◆ Work to complete ◆
In the listing beneath this line, copy exactly the lines starting with the one containing "## 🎉 **ALL PHASES COMPLETE!**" and going on through the one containing "and AI Optimization)".

◆ Data records ◆

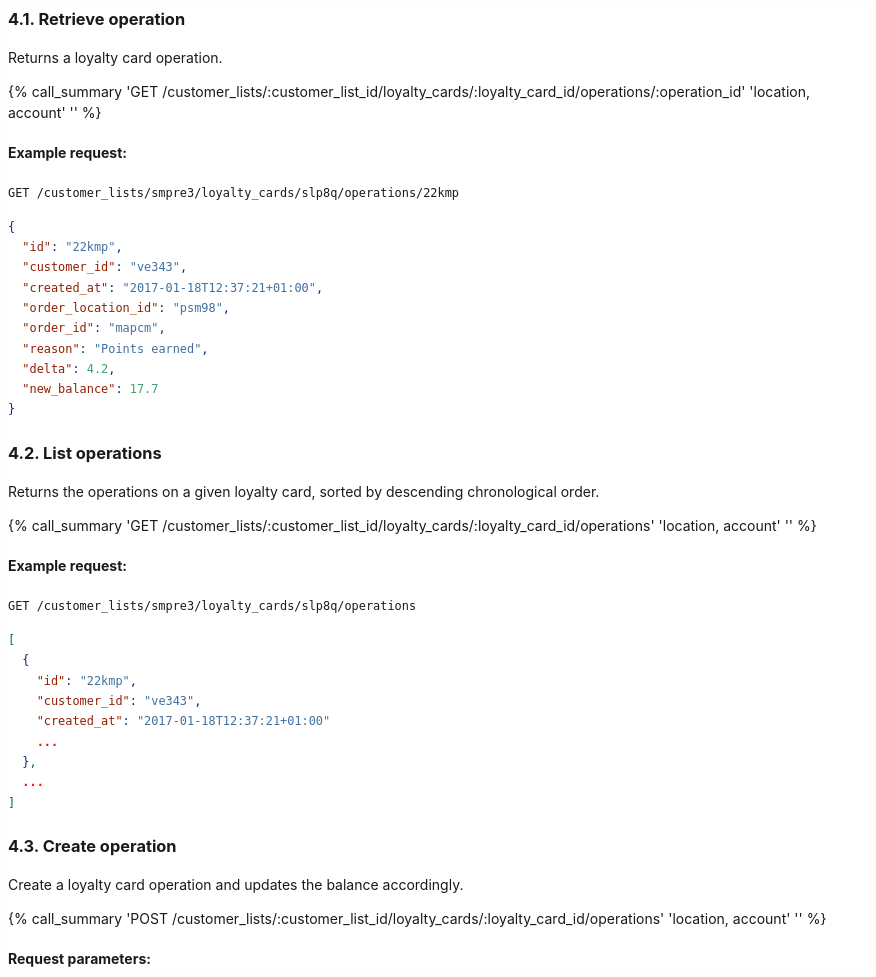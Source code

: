 ### 4.1. Retrieve operation

Returns a loyalty card operation.

{% call_summary 'GET /customer_lists/:customer_list_id/loyalty_cards/:loyalty_card_id/operations/:operation_id' 'location, account' '' %}

#### Example request:

`GET /customer_lists/smpre3/loyalty_cards/slp8q/operations/22kmp`

``` json
{
  "id": "22kmp",
  "customer_id": "ve343",
  "created_at": "2017-01-18T12:37:21+01:00",
  "order_location_id": "psm98",
  "order_id": "mapcm",
  "reason": "Points earned",
  "delta": 4.2,
  "new_balance": 17.7
}
```

### 4.2. List operations

Returns the operations on a given loyalty card, sorted by descending chronological order.

{% call_summary 'GET /customer_lists/:customer_list_id/loyalty_cards/:loyalty_card_id/operations' 'location, account' '' %}

#### Example request:

`GET /customer_lists/smpre3/loyalty_cards/slp8q/operations`

``` json
[
  {
    "id": "22kmp",
    "customer_id": "ve343",
    "created_at": "2017-01-18T12:37:21+01:00"
    ...
  },
  ...
]
```

### 4.3. Create operation

Create a loyalty card operation and updates the balance accordingly.

{% call_summary 'POST /customer_lists/:customer_list_id/loyalty_cards/:loyalty_card_id/operations' 'location, account' '' %}

#### Request parameters:
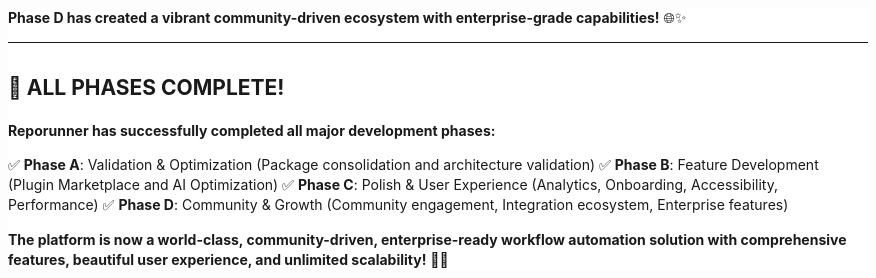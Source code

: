 **Phase D has created a vibrant community-driven ecosystem with enterprise-grade capabilities!** 🌐✨

---

## 🎉 **ALL PHASES COMPLETE!**

**Reporunner has successfully completed all major development phases:**

✅ **Phase A**: Validation & Optimization (Package consolidation and architecture validation)
✅ **Phase B**: Feature Development (Plugin Marketplace and AI Optimization)
✅ **Phase C**: Polish & User Experience (Analytics, Onboarding, Accessibility, Performance)
✅ **Phase D**: Community & Growth (Community engagement, Integration ecosystem, Enterprise features)

**The platform is now a world-class, community-driven, enterprise-ready workflow automation solution with comprehensive features, beautiful user experience, and unlimited scalability!** 🚀🎉
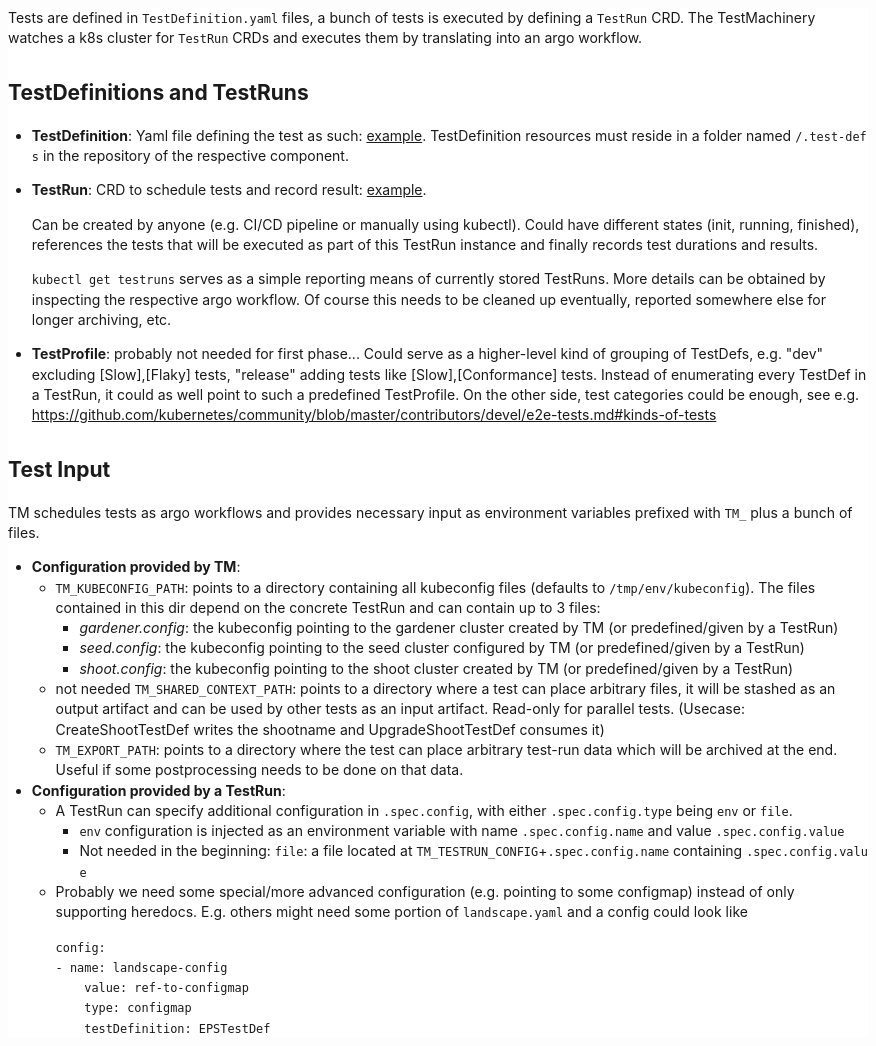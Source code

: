 Tests are defined in `TestDefinition.yaml` files, a bunch of tests is executed by defining a `TestRun` CRD. The TestMachinery watches a k8s cluster for `TestRun` CRDs and executes them by translating into an argo workflow.

## TestDefinitions and TestRuns

- **TestDefinition**: Yaml file defining the test as such: [example](../examples/GuestbookTestDef.yaml). TestDefinition resources must reside in a folder named `/.test-defs` in the repository of the respective component.
- **TestRun**: CRD to schedule tests and record result: [example](../examples/int-testrun.yaml).

  Can be created by anyone (e.g. CI/CD pipeline or manually using kubectl).
  Could have different states (init, running, finished), references the tests that will be executed as part of this TestRun instance and finally records test durations and results.

  `kubectl get testruns` serves as a simple reporting means of currently stored TestRuns.
  More details can be obtained by inspecting the respective argo workflow.
  Of course this needs to be cleaned up eventually, reported somewhere else for longer archiving, etc.

- **TestProfile**: probably not needed for first phase... Could serve as a higher-level kind of grouping of TestDefs, e.g. "dev" excluding [Slow],[Flaky] tests, "release" adding tests like [Slow],[Conformance] tests. Instead of enumerating every TestDef in a TestRun, it could as well point to such a predefined TestProfile.
  On the other side, test categories could be enough, see e.g. https://github.com/kubernetes/community/blob/master/contributors/devel/e2e-tests.md#kinds-of-tests

## Test Input

TM schedules tests as argo workflows and provides necessary input as environment variables prefixed with `TM_` plus a bunch of files.

- **Configuration provided by TM**:
  - `TM_KUBECONFIG_PATH`: points to a directory containing all kubeconfig files (defaults to `/tmp/env/kubeconfig`). The files contained in this dir depend on the concrete TestRun and can contain up to 3 files:
    - _gardener.config_: the kubeconfig pointing to the gardener cluster created by TM (or predefined/given by a TestRun)
    - _seed.config_: the kubeconfig pointing to the seed cluster configured by TM (or predefined/given by a TestRun)
    - _shoot.config_: the kubeconfig pointing to the shoot cluster created by TM (or predefined/given by a TestRun)
  - not needed `TM_SHARED_CONTEXT_PATH`: points to a directory where a test can place arbitrary files, it will be stashed as an output artifact and can be used by other tests as an input artifact. Read-only for parallel tests. (Usecase: CreateShootTestDef writes the shootname and UpgradeShootTestDef consumes it)
  - `TM_EXPORT_PATH`: points to a directory where the test can place arbitrary test-run data which will be archived at the end. Useful if some postprocessing needs to be done on that data.
- **Configuration provided by a TestRun**:
  - A TestRun can specify additional configuration in `.spec.config`, with either `.spec.config.type` being `env` or `file`.
    - `env` configuration is injected as an environment variable with name `.spec.config.name` and value `.spec.config.value`
    - Not needed in the beginning: `file`: a file located at `TM_TESTRUN_CONFIG`+`.spec.config.name` containing `.spec.config.value`
  - Probably we need some special/more advanced configuration (e.g. pointing to some configmap) instead of only supporting heredocs. E.g. others might need some portion of `landscape.yaml` and a config could look like
      ```
      config:
      - name: landscape-config
          value: ref-to-configmap
          type: configmap
          testDefinition: EPSTestDef
      ```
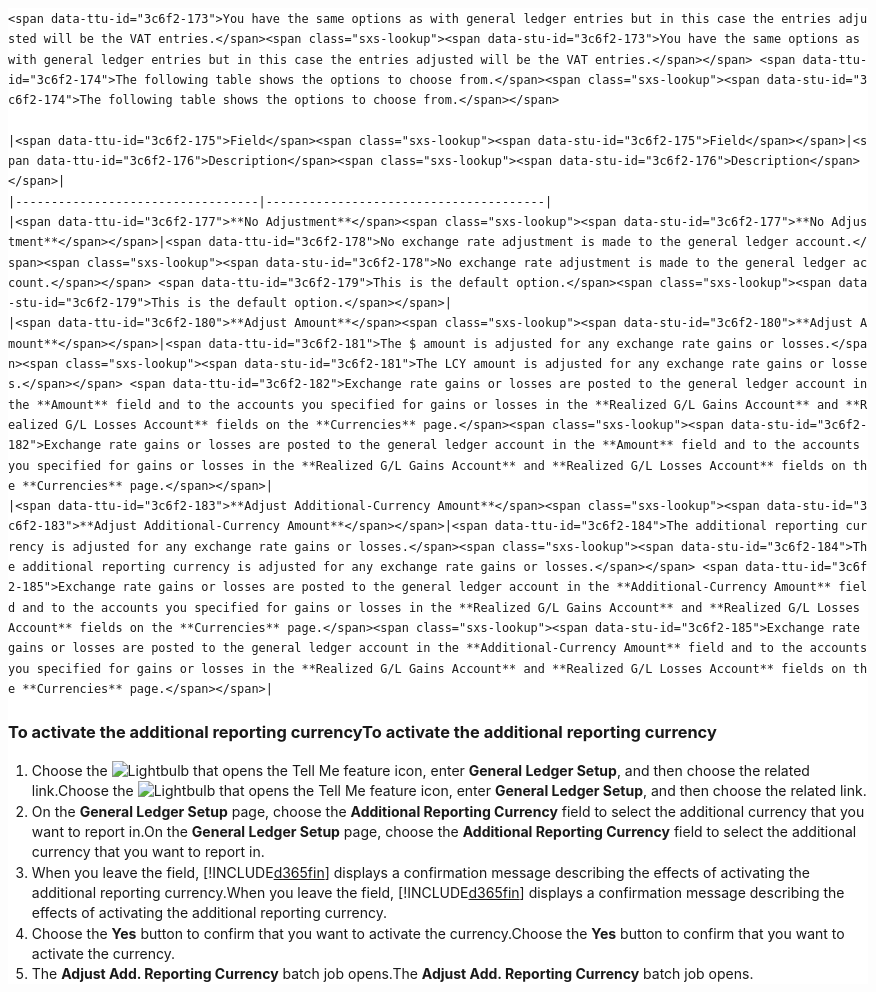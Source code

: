     <span data-ttu-id="3c6f2-173">You have the same options as with general ledger entries but in this case the entries adjusted will be the VAT entries.</span><span class="sxs-lookup"><span data-stu-id="3c6f2-173">You have the same options as with general ledger entries but in this case the entries adjusted will be the VAT entries.</span></span> <span data-ttu-id="3c6f2-174">The following table shows the options to choose from.</span><span class="sxs-lookup"><span data-stu-id="3c6f2-174">The following table shows the options to choose from.</span></span>

    |<span data-ttu-id="3c6f2-175">Field</span><span class="sxs-lookup"><span data-stu-id="3c6f2-175">Field</span></span>|<span data-ttu-id="3c6f2-176">Description</span><span class="sxs-lookup"><span data-stu-id="3c6f2-176">Description</span></span>|  
    |----------------------------------|---------------------------------------|  
    |<span data-ttu-id="3c6f2-177">**No Adjustment**</span><span class="sxs-lookup"><span data-stu-id="3c6f2-177">**No Adjustment**</span></span>|<span data-ttu-id="3c6f2-178">No exchange rate adjustment is made to the general ledger account.</span><span class="sxs-lookup"><span data-stu-id="3c6f2-178">No exchange rate adjustment is made to the general ledger account.</span></span> <span data-ttu-id="3c6f2-179">This is the default option.</span><span class="sxs-lookup"><span data-stu-id="3c6f2-179">This is the default option.</span></span>|  
    |<span data-ttu-id="3c6f2-180">**Adjust Amount**</span><span class="sxs-lookup"><span data-stu-id="3c6f2-180">**Adjust Amount**</span></span>|<span data-ttu-id="3c6f2-181">The $ amount is adjusted for any exchange rate gains or losses.</span><span class="sxs-lookup"><span data-stu-id="3c6f2-181">The LCY amount is adjusted for any exchange rate gains or losses.</span></span> <span data-ttu-id="3c6f2-182">Exchange rate gains or losses are posted to the general ledger account in the **Amount** field and to the accounts you specified for gains or losses in the **Realized G/L Gains Account** and **Realized G/L Losses Account** fields on the **Currencies** page.</span><span class="sxs-lookup"><span data-stu-id="3c6f2-182">Exchange rate gains or losses are posted to the general ledger account in the **Amount** field and to the accounts you specified for gains or losses in the **Realized G/L Gains Account** and **Realized G/L Losses Account** fields on the **Currencies** page.</span></span>|  
    |<span data-ttu-id="3c6f2-183">**Adjust Additional-Currency Amount**</span><span class="sxs-lookup"><span data-stu-id="3c6f2-183">**Adjust Additional-Currency Amount**</span></span>|<span data-ttu-id="3c6f2-184">The additional reporting currency is adjusted for any exchange rate gains or losses.</span><span class="sxs-lookup"><span data-stu-id="3c6f2-184">The additional reporting currency is adjusted for any exchange rate gains or losses.</span></span> <span data-ttu-id="3c6f2-185">Exchange rate gains or losses are posted to the general ledger account in the **Additional-Currency Amount** field and to the accounts you specified for gains or losses in the **Realized G/L Gains Account** and **Realized G/L Losses Account** fields on the **Currencies** page.</span><span class="sxs-lookup"><span data-stu-id="3c6f2-185">Exchange rate gains or losses are posted to the general ledger account in the **Additional-Currency Amount** field and to the accounts you specified for gains or losses in the **Realized G/L Gains Account** and **Realized G/L Losses Account** fields on the **Currencies** page.</span></span>|  

### <a name="to-activate-the-additional-reporting-currency"></a><span data-ttu-id="3c6f2-186">To activate the additional reporting currency</span><span class="sxs-lookup"><span data-stu-id="3c6f2-186">To activate the additional reporting currency</span></span>  
1. <span data-ttu-id="3c6f2-187">Choose the ![Lightbulb that opens the Tell Me feature](media/ui-search/search_small.png "Tell me what you want to do") icon, enter **General Ledger Setup**, and then choose the related link.</span><span class="sxs-lookup"><span data-stu-id="3c6f2-187">Choose the ![Lightbulb that opens the Tell Me feature](media/ui-search/search_small.png "Tell me what you want to do") icon, enter **General Ledger Setup**, and then choose the related link.</span></span>  
2. <span data-ttu-id="3c6f2-188">On the **General Ledger Setup** page, choose the **Additional Reporting Currency** field to select the additional currency that you want to report in.</span><span class="sxs-lookup"><span data-stu-id="3c6f2-188">On the **General Ledger Setup** page, choose the **Additional Reporting Currency** field to select the additional currency that you want to report in.</span></span>  
3. <span data-ttu-id="3c6f2-189">When you leave the field, [!INCLUDE[d365fin](includes/d365fin_md.md)] displays a confirmation message describing the effects of activating the additional reporting currency.</span><span class="sxs-lookup"><span data-stu-id="3c6f2-189">When you leave the field, [!INCLUDE[d365fin](includes/d365fin_md.md)] displays a confirmation message describing the effects of activating the additional reporting currency.</span></span>  
4. <span data-ttu-id="3c6f2-190">Choose the **Yes** button to confirm that you want to activate the currency.</span><span class="sxs-lookup"><span data-stu-id="3c6f2-190">Choose the **Yes** button to confirm that you want to activate the currency.</span></span>  
5. <span data-ttu-id="3c6f2-191">The **Adjust Add. Reporting Currency** batch job opens.</span><span class="sxs-lookup"><span data-stu-id="3c6f2-191">The **Adjust Add. Reporting Currency** batch job opens.</span></span>
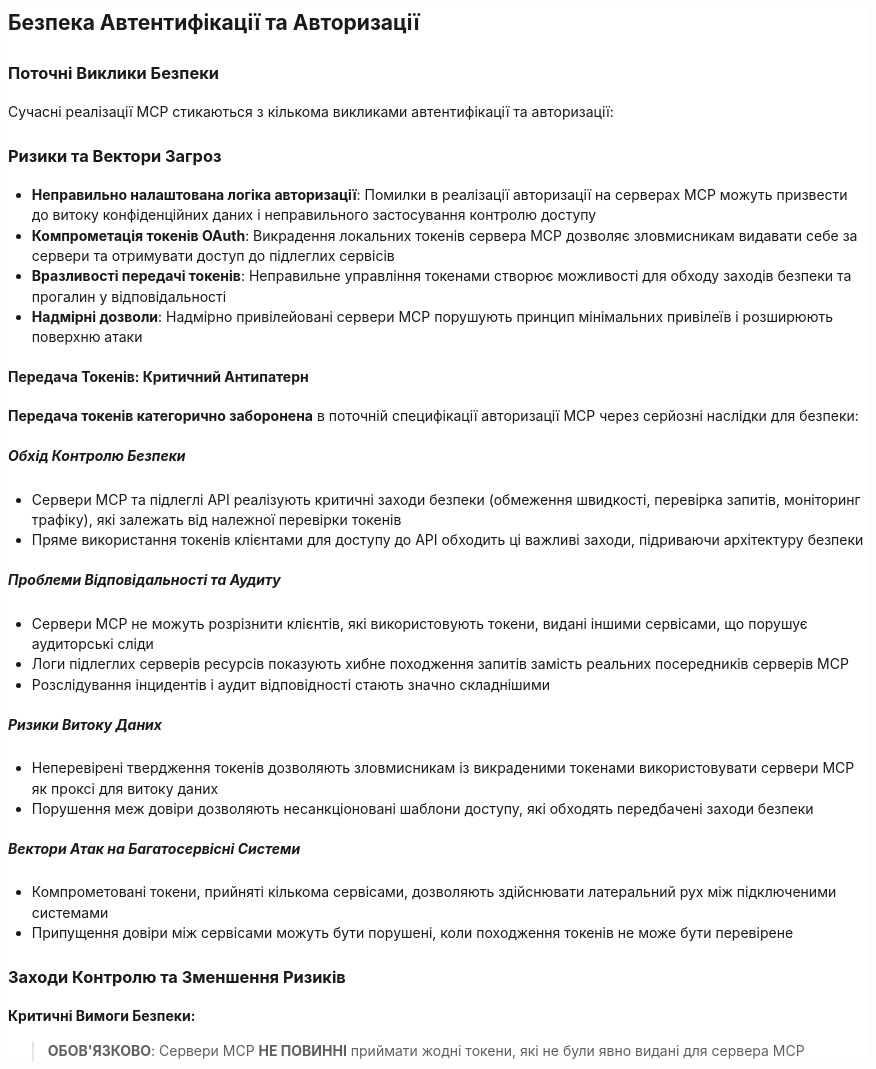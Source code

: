 ## Безпека Автентифікації та Авторизації

### Поточні Виклики Безпеки

Сучасні реалізації MCP стикаються з кількома викликами автентифікації та авторизації:

### Ризики та Вектори Загроз

- **Неправильно налаштована логіка авторизації**: Помилки в реалізації авторизації на серверах MCP можуть призвести до витоку конфіденційних даних і неправильного застосування контролю доступу
- **Компрометація токенів OAuth**: Викрадення локальних токенів сервера MCP дозволяє зловмисникам видавати себе за сервери та отримувати доступ до підлеглих сервісів
- **Вразливості передачі токенів**: Неправильне управління токенами створює можливості для обходу заходів безпеки та прогалин у відповідальності
- **Надмірні дозволи**: Надмірно привілейовані сервери MCP порушують принцип мінімальних привілеїв і розширюють поверхню атаки

#### Передача Токенів: Критичний Антипатерн

**Передача токенів категорично заборонена** в поточній специфікації авторизації MCP через серйозні наслідки для безпеки:

##### Обхід Контролю Безпеки
- Сервери MCP та підлеглі API реалізують критичні заходи безпеки (обмеження швидкості, перевірка запитів, моніторинг трафіку), які залежать від належної перевірки токенів
- Пряме використання токенів клієнтами для доступу до API обходить ці важливі заходи, підриваючи архітектуру безпеки

##### Проблеми Відповідальності та Аудиту  
- Сервери MCP не можуть розрізнити клієнтів, які використовують токени, видані іншими сервісами, що порушує аудиторські сліди
- Логи підлеглих серверів ресурсів показують хибне походження запитів замість реальних посередників серверів MCP
- Розслідування інцидентів і аудит відповідності стають значно складнішими

##### Ризики Витоку Даних
- Неперевірені твердження токенів дозволяють зловмисникам із викраденими токенами використовувати сервери MCP як проксі для витоку даних
- Порушення меж довіри дозволяють несанкціоновані шаблони доступу, які обходять передбачені заходи безпеки

##### Вектори Атак на Багатосервісні Системи
- Компрометовані токени, прийняті кількома сервісами, дозволяють здійснювати латеральний рух між підключеними системами
- Припущення довіри між сервісами можуть бути порушені, коли походження токенів не може бути перевірене

### Заходи Контролю та Зменшення Ризиків

**Критичні Вимоги Безпеки:**

> **ОБОВ'ЯЗКОВО**: Сервери MCP **НЕ ПОВИННІ** приймати жодні токени, які не були явно видані для сервера MCP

◆ Solution below ◆
## 🎉 **ALL PHASES COMPLETE!**

**Reporunner has successfully completed all major development phases:**

✅ **Phase A**: Validation & Optimization (Package consolidation and architecture validation)
✅ **Phase B**: Feature Development (Plugin Marketplace and AI Optimization)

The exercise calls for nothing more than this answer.